#### [DIRECTIONS FOR THIS TASK]
When a line below contains the word "speeds", copy that line.

====== SOURCE RECORDS ======

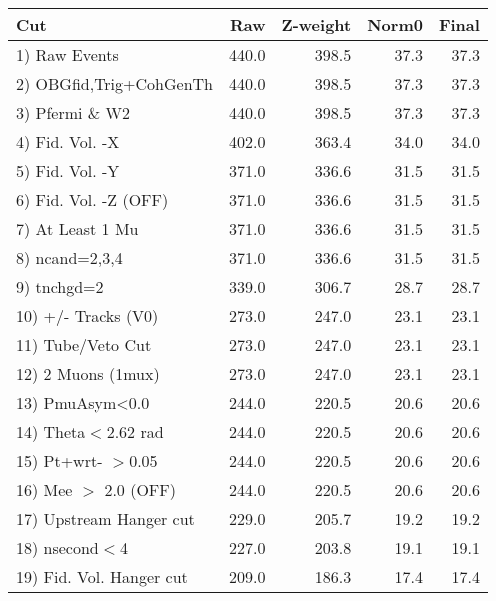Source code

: \begin{table}[h!]\centering
 \begin{tabular}{||l||r|r|r|r||}
 \hline
 \hline
 Cut & Raw & Z-weight & Norm0 & Final \\
 \hline
  1) Raw Events           &       440.0 &       398.5 &        37.3 &        37.3 \\
  2) OBGfid,Trig+CohGenTh &       440.0 &       398.5 &        37.3 &        37.3 \\
  3) Pfermi \& W2         &       440.0 &       398.5 &        37.3 &        37.3 \\
  4) Fid. Vol. -X         &       402.0 &       363.4 &        34.0 &        34.0 \\
  5) Fid. Vol. -Y         &       371.0 &       336.6 &        31.5 &        31.5 \\
  6) Fid. Vol. -Z (OFF)   &       371.0 &       336.6 &        31.5 &        31.5 \\
  7) At Least 1 Mu        &       371.0 &       336.6 &        31.5 &        31.5 \\
  8) ncand=2,3,4          &       371.0 &       336.6 &        31.5 &        31.5 \\
  9) tnchgd=2             &       339.0 &       306.7 &        28.7 &        28.7 \\
 10) +/- Tracks (V0)      &       273.0 &       247.0 &        23.1 &        23.1 \\
 11) Tube/Veto Cut        &       273.0 &       247.0 &        23.1 &        23.1 \\
 12) 2 Muons (1mux)       &       273.0 &       247.0 &        23.1 &        23.1 \\
 13) PmuAsym<0.0          &       244.0 &       220.5 &        20.6 &        20.6 \\
 14) Theta$<$2.62 rad     &       244.0 &       220.5 &        20.6 &        20.6 \\
 15) Pt+wrt- $>$0.05      &       244.0 &       220.5 &        20.6 &        20.6 \\
 16) Mee $>$ 2.0  (OFF)   &       244.0 &       220.5 &        20.6 &        20.6 \\
 17) Upstream Hanger cut  &       229.0 &       205.7 &        19.2 &        19.2 \\
 18) nsecond$<$4          &       227.0 &       203.8 &        19.1 &        19.1 \\
 19) Fid. Vol. Hanger cut &       209.0 &       186.3 &        17.4 &        17.4 \\

\end{tabular}
\end{table}
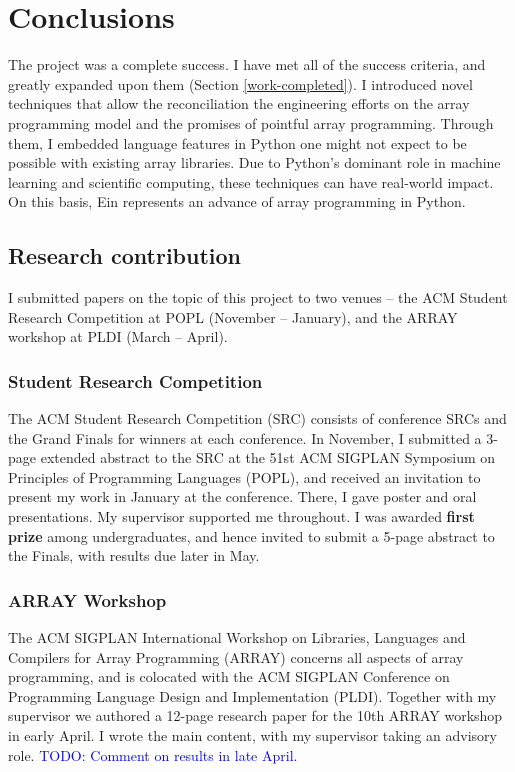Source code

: \chapter{Conclusions}

The project was a complete success. 
I have met all of the success criteria, and greatly expanded upon them (Section \ref{work-completed}). 
I introduced novel techniques that allow the reconciliation the engineering efforts on the array programming model and the promises of pointful array programming. 
Through them, I embedded language features in Python one might not expect to be possible with existing array libraries. 
Due to Python's dominant role in machine learning and scientific computing, these techniques can have real-world impact. 
On this basis, Ein represents an advance of array programming in Python.

\section{Research contribution}
\label{research-contribution}

I submitted papers on the topic of this project to two venues -- the ACM Student Research Competition at POPL (November -- January), and the ARRAY workshop at PLDI (March -- April).

\subsection{Student Research Competition}

The ACM Student Research Competition (SRC) consists of conference SRCs and the Grand Finals for winners at each conference. In November, I submitted a 3-page extended abstract to the SRC at the 51st ACM SIGPLAN Symposium on Principles of Programming Languages (POPL), and received an invitation to present my work in January at the conference. 
There, I gave poster and oral presentations.
My supervisor supported me throughout.
I was awarded \textbf{first prize} among undergraduates, and hence invited to submit a 5-page abstract to the Finals, with results due later in May.

\subsection{ARRAY Workshop}

The ACM SIGPLAN International Workshop on Libraries, Languages and Compilers for Array Programming (ARRAY) concerns all aspects of array programming, and is colocated with the ACM SIGPLAN Conference on Programming Language Design and Implementation (PLDI). Together with my supervisor we authored a 12-page research paper for the 10th ARRAY workshop in early April. I wrote the main content, with my supervisor taking an advisory role. \textcolor{blue}{TODO: Comment on results in late April.}

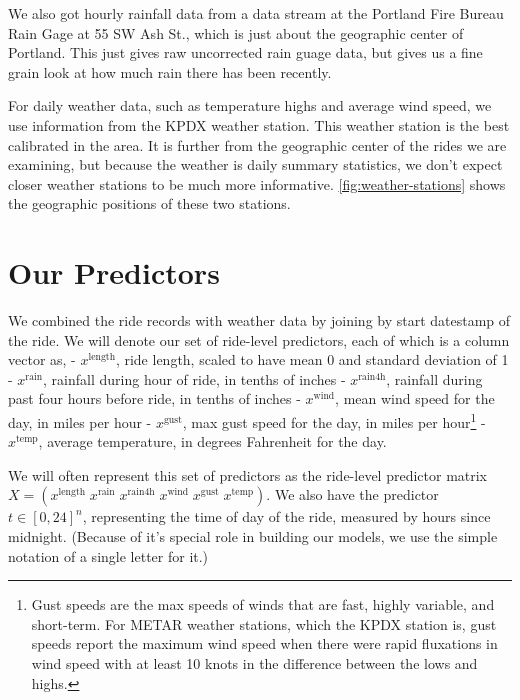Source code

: \documentclass[12pt,twoside]{reedthesis}
\begin{document}
  We also got hourly rainfall data from a data stream at the Portland Fire
  Bureau Rain Gage at 55 SW Ash St., which is just about the geographic
  center of Portland. This just gives raw uncorrected rain guage data, but
  gives us a fine grain look at how much rain there has been recently.
  
  For daily weather data, such as temperature highs and average wind
  speed, we use information from the KPDX weather station. This weather
  station is the best calibrated in the area. It is further from the
  geographic center of the rides we are examining, but because the weather
  is daily summary statistics, we don't expect closer weather stations to
  be much more informative. \autoref{fig:weather-stations} shows the
  geographic positions of these two stations.
  
  \section{Our Predictors}\label{our-predictors}
  
  We combined the ride records with weather data by joining by start
  datestamp of the ride. We will denote our set of ride-level predictors,
  each of which is a column vector as, - \(x^\text{length}\), ride length,
  scaled to have mean 0 and standard deviation of 1 - \(x^\text{rain}\),
  rainfall during hour of ride, in tenths of inches - \(x^\text{rain4h}\),
  rainfall during past four hours before ride, in tenths of inches -
  \(x^\text{wind}\), mean wind speed for the day, in miles per hour -
  \(x^\text{gust}\), max gust speed for the day, in miles per
  hour\footnote{Gust speeds are the max speeds of winds that are fast,
    highly variable, and short-term. For METAR weather stations, which the
    KPDX station is, gust speeds report the maximum wind speed when there
    were rapid fluxations in wind speed with at least 10 knots in the
    difference between the lows and highs.} - \(x^\text{temp}\), average
  temperature, in degrees Fahrenheit for the day.
  
  We will often represent this set of predictors as the ride-level
  predictor matrix
  \(X = (x^\text{length} \; x^\text{rain} \; x^\text{rain4h} \; x^\text{wind} \; x^\text{gust}\; x^\text{temp}).\)
  We also have the predictor \(t \in [0, 24]^n\), representing the time of
  day of the ride, measured by hours since midnight. (Because of it's
  special role in building our models, we use the simple notation of a
  single letter for it.)
  
\end{document}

======

#### [WRITTEN SOLUTION]
  hour\footnote{Gust speeds are the max speeds of winds that are fast,
    KPDX station is, gust speeds report the maximum wind speed when there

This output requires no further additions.